In the single-subject central thalamic DBS study reviewed above,⁴³ there were several unpublished observations that are potentially relevant to these mechanisms. During initial bedside testing of the individual DBS electrode contacts in first 2 postoperative days, electrical stimulation above threshold voltages associated with visible arousal response (for details, see supplementary material in Schiff et al⁴³) consistently produced marked changes in heart rate and audible modulations of heart rhythm during interactions with the patient. Notably, the patient’s basal heart rate rose from a stable level of approximately 50 to 55 beats per minute to approximately 70 to 75 beats per minute—a nearly 50% increase. While increases in blood pressure and heart rate typically accompany arousal, the heart rate change observed here may reflect a marked change in cerebral metabolic rates. Earlier quantitative FDG-PET imaging in this patient revealed a global metabolic rate across the brain of approximately half the normal level.⁴⁶ Considering that the brain consumes approximately 23% of the cardiac output,⁵⁵ the increased heart rate observed in this setting may reflect an increase in demand in cardiac output, possibly as much as 100%. At the same time that these changes occurred, there was an audible cardiac deceleration noted when the patient was attentionally engaged by the examiner (this occurred without scoreable variation in most of the quantitative neurobehavioral metrics; see supplementary material in Schiff et al⁴³).
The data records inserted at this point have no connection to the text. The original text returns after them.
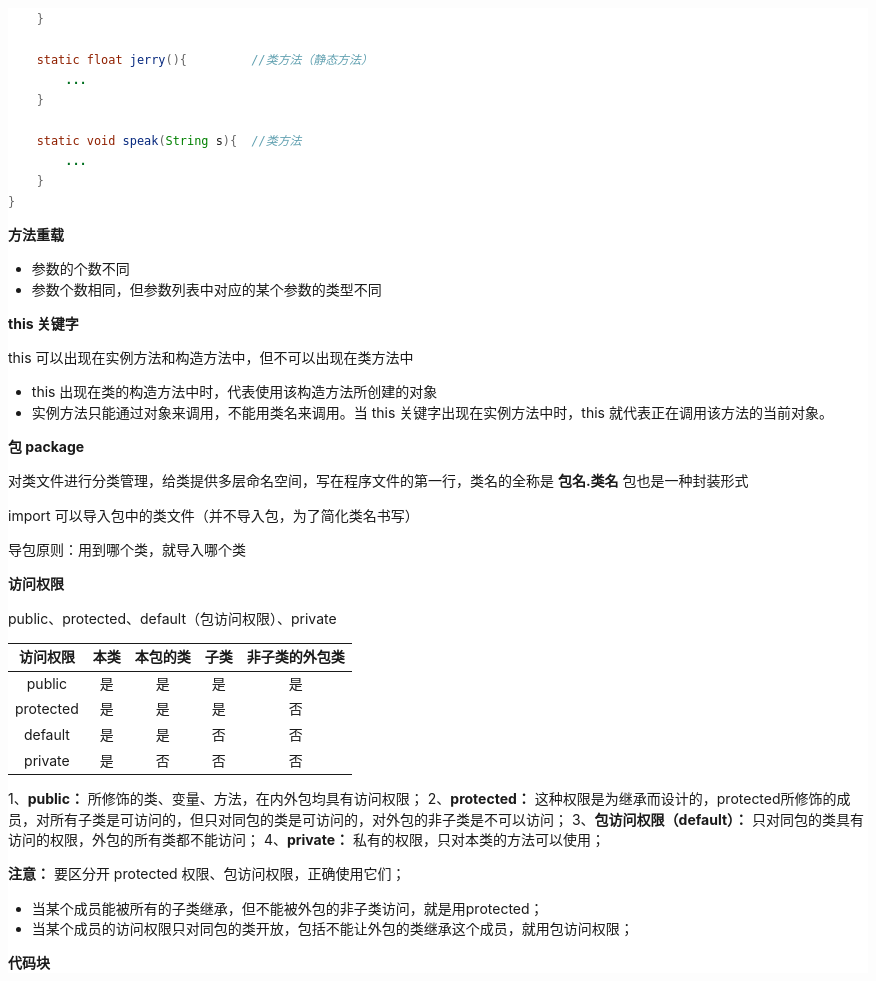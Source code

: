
   ```java
      }
      
      static float jerry(){			//类方法（静态方法）
          ...
      }
      
      static void speak(String s){	//类方法
          ...
      }
  }
  ```

**方法重载**

- 参数的个数不同
- 参数个数相同，但参数列表中对应的某个参数的类型不同

**this 关键字**

this 可以出现在实例方法和构造方法中，但不可以出现在类方法中

- this 出现在类的构造方法中时，代表使用该构造方法所创建的对象
- 实例方法只能通过对象来调用，不能用类名来调用。当 this 关键字出现在实例方法中时，this 就代表正在调用该方法的当前对象。

**包 package**

对类文件进行分类管理，给类提供多层命名空间，写在程序文件的第一行，类名的全称是 **包名.类名** 包也是一种封装形式

import 可以导入包中的类文件（并不导入包，为了简化类名书写）

导包原则：用到哪个类，就导入哪个类

**访问权限**

public、protected、default（包访问权限）、private

| 访问权限  | 本类 | 本包的类 | 子类 | 非子类的外包类 |
| :-------: | :--: | :------: | :--: | :------------: |
|  public   |  是  |    是    |  是  |       是       |
| protected |  是  |    是    |  是  |       否       |
|  default  |  是  |    是    |  否  |       否       |
|  private  |  是  |    否    |  否  |       否       |

1、**public：** 所修饰的类、变量、方法，在内外包均具有访问权限；
		2、**protected：** 这种权限是为继承而设计的，protected所修饰的成员，对所有子类是可访问的，但只对同包的类是可访问的，对外包的非子类是不可以访问；
		3、**包访问权限（default）：** 只对同包的类具有访问的权限，外包的所有类都不能访问；
		4、**private：** 私有的权限，只对本类的方法可以使用；

**注意：** 要区分开 protected 权限、包访问权限，正确使用它们；

- 当某个成员能被所有的子类继承，但不能被外包的非子类访问，就是用protected；
- 当某个成员的访问权限只对同包的类开放，包括不能让外包的类继承这个成员，就用包访问权限；

**代码块**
Of note, although the patient had suffered a complex severe brain injury, the right ventral frontal lobe showed the largest structural lesion⁴⁶; injuries to the right hemisphere are associated with loss of such anticipatory changes in heart rate during attentional task performance.⁵³

These anecdotal observations suggest that future studies that include measures to track patterns of heart rate variation during recovery of consciousness might provide an indirect index of increasing brain demand for allocation of cardiac output or emergent neural control of mechanisms linking cardiovascular response to attentive behavior. Ongoing coupling of electroencephalographic measures to autonomic and basal cardiac rhythms may be particularly interesting to examine during social interactions,⁵⁶ as it is likely that behavioral responsiveness is linked to social stimuli. Emotional reactivity has been proposed as an essential component of arousal per se,⁴⁹ and although not formally studied in the DBS trial reviewed above, emotional reengagement seems to be a clear concomitant of the collection of gestural and verbal behavioral improvements operationally tracked using quantitative behavioral scales. Beyond tracking heart-brain interactions as an index of brain recovery, it is possible that the integrity of heart-brain interactions may also be a target for optimization in support of recovery of consciousness after nonprogressive brain injury. Moreover, studies of optimization of cardiac function in severely brain-injured patients may provide insight into the recovery process as well.